Mexico City was the first stop-over on our way to the beach.  Oaxaca was our second stop-over.  Arriving by bus after a long, but scenic, ride from Mexico City, we located our room then walked to the main plaza area.  One area was nearly covered with tents belonging to teachers who were striking for higher pay and better working conditions.  Posters of the university students recently killed were strung up also.  The tents and posters confused us and angered the citizens of Oaxaca who believe their plazas are being co-opted, limiting their enjoyment of their public space.

A wedding procession was in progress along one of the pedestrian streets.  Guests dressed all in white and holding colorful lanterns followed the dancing bride and groom.

I took a bus out to Monte Alban to see the ruins.  The ball court is minus its ring.

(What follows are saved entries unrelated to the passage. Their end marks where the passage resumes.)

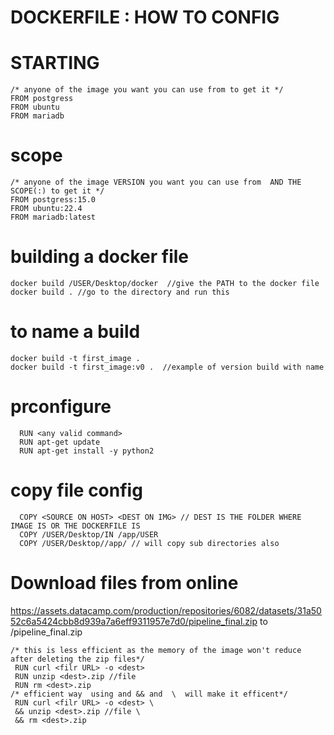 # DOCKERFILE : HOW TO CONFIG

# STARTING 

```
/* anyone of the image you want you can use from to get it */
FROM postgress
FROM ubuntu
FROM mariadb
```

# scope
```
/* anyone of the image VERSION you want you can use from  AND THE SCOPE(:) to get it */
FROM postgress:15.0
FROM ubuntu:22.4
FROM mariadb:latest
```
# building a docker file
```
docker build /USER/Desktop/docker  //give the PATH to the docker file
docker build . //go to the directory and run this
```
# to name a build 
```
docker build -t first_image . 
docker build -t first_image:v0 .  //example of version build with name
```

# prconfigure
```
  RUN <any valid command>
  RUN apt-get update 
  RUN apt-get install -y python2 
```

# copy file config
```
  COPY <SOURCE ON HOST> <DEST ON IMG> // DEST IS THE FOLDER WHERE IMAGE IS OR THE DOCKERFILE IS
  COPY /USER/Desktop/IN /app/USER
  COPY /USER/Desktop//app/ // will copy sub directories also
```
# Download files from online
https://assets.datacamp.com/production/repositories/6082/datasets/31a5052c6a5424cbb8d939a7a6eff9311957e7d0/pipeline_final.zip to /pipeline_final.zip
```
/* this is less efficient as the memory of the image won't reduce after deleting the zip files*/
 RUN curl <filr URL> -o <dest>
 RUN unzip <dest>.zip //file
 RUN rm <dest>.zip
/* efficient way  using and && and  \  will make it efficent*/
 RUN curl <filr URL> -o <dest> \
 && unzip <dest>.zip //file \
 && rm <dest>.zip 
```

The steps are steep.  It was a trek to the top, but the views were great.

Another smaller ruin was off to the north above the valleys that comprise the Oaxaca area.

We drove out to Hierve El Agua, an area created by mineral deposits long ago.

Much gringo activity, many wonderful restaurants, tasty mezcal, indigenous ruins, and bountiful artisan diversity characterizes Oaxaca.

Monday, July 13, 2015

Mexico City

I have never been to Mexico City before, but Jim has.  It was very sweet of him to say that he would go one more time with me this past winter.  We stayed three nights at a well-located Airbnb apartment in the Zona Rosa District.  During those three days, we saw Chapultepec Park, the National Museum of Anthropology, Templo Major, and Frida Kahlo's Casa Azul.

This very tall building was just to the left of the entrance to Chapultepec Park.

The people in this mile-long line in the park are waiting for a healing blessing.

The National Museum of Anthropology displays nearly all the movable artifacts from all the historical sites around Mexico.  Copies replace some of them in their original places.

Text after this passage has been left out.